What is the small-firm risk if nothing changes until 2028?
The risk is not a missed deadline. The risk is a file full of confirmation habits nobody can defend later.
Small audit firms often reuse last year's workpapers because the engagements look familiar. That is efficient until the standard moves and the template keeps pulling staff backward. The first weak file under the new standard will not fail because nobody knew the term "external confirmations." It will fail because the file does not show why the auditor trusted the source.
There is a second problem: staff training. New seniors and managers will learn whatever the template asks them to do. If the template keeps treating electronic confirmations, negative confirmations and cash confirmation exceptions as informal decisions, the firm will have to retrain the same people later.
The practical read
This is not a panic story. It is a template story. The firms that update the checklist early will turn the 2028 effective date into a quiet transition instead of a retrofit.
What should firms do this quarter?
This quarter, firms should update confirmation templates, assign an owner, train reviewers and test one file against the new standard.
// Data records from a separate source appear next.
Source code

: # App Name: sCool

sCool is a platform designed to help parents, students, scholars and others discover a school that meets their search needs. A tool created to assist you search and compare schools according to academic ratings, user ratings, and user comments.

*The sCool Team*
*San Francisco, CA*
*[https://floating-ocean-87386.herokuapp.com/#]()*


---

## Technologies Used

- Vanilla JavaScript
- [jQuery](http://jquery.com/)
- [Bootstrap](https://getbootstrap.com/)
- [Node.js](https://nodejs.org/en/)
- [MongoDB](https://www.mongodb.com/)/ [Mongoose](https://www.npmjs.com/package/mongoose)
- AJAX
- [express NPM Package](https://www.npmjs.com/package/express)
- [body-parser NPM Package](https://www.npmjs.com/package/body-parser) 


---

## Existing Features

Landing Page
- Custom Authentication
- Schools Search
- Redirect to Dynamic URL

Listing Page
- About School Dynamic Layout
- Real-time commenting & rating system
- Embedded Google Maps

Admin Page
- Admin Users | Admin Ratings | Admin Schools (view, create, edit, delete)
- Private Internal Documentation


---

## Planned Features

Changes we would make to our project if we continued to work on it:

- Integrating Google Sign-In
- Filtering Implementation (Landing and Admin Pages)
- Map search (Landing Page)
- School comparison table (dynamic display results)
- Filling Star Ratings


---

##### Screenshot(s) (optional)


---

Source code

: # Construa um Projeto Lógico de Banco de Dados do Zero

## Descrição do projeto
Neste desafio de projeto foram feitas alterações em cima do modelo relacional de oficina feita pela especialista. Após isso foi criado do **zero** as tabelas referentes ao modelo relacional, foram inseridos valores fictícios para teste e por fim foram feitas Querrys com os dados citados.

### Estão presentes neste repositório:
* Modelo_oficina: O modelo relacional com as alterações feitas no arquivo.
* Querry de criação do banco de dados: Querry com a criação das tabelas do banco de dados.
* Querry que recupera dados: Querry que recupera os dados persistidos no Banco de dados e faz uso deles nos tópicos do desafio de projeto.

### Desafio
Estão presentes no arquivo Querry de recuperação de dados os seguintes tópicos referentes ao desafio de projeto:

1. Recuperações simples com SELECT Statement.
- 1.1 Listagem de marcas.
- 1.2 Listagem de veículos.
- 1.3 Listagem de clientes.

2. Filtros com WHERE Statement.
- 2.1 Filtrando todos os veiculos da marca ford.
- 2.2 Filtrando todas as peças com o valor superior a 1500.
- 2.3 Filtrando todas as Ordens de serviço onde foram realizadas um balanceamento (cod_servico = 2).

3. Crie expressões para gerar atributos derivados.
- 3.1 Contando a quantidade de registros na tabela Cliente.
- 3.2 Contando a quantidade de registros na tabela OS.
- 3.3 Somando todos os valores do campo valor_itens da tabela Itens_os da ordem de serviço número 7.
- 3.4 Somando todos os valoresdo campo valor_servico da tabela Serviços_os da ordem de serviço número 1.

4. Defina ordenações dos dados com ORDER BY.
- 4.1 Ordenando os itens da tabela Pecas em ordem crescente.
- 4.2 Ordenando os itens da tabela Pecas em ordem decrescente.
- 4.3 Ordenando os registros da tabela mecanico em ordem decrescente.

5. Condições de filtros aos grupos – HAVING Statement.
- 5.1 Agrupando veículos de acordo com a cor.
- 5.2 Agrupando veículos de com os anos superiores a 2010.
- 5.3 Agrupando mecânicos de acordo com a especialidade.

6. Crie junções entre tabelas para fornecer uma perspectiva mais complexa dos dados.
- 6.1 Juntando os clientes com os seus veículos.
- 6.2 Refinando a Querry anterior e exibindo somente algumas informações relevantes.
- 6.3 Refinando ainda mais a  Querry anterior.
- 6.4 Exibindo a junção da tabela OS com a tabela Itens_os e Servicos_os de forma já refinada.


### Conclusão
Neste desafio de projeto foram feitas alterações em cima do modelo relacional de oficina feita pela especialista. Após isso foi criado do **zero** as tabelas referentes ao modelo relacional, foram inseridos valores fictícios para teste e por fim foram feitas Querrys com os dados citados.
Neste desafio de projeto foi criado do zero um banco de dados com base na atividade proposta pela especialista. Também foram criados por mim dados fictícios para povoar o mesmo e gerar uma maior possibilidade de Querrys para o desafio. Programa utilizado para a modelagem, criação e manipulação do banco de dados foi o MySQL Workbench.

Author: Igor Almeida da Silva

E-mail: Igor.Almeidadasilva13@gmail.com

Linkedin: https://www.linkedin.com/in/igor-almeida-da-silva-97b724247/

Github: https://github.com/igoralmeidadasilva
Use one recently completed audit as the test case. Walk the cash confirmations, AR confirmations, legal letters and any negative confirmations. Ask whether the file would explain the source, control, response, exception handling and review conclusion to someone who did not work on the engagement.
Then turn that test into training. One partner or audit manager should brief staff on the new cash-confirmation expectation, negative confirmation limits and electronic evidence documentation before templates get reused again.
If the answer is no, fix the template before the next busy cycle. Tie the update to related audit technology work, including your broader AI audit tool validation and audit evidence discipline. The same question runs through all of it: would the work survive review?
That is the Accounting Desk answer. Do not wait for the effective date to discover the workpaper was the weak control.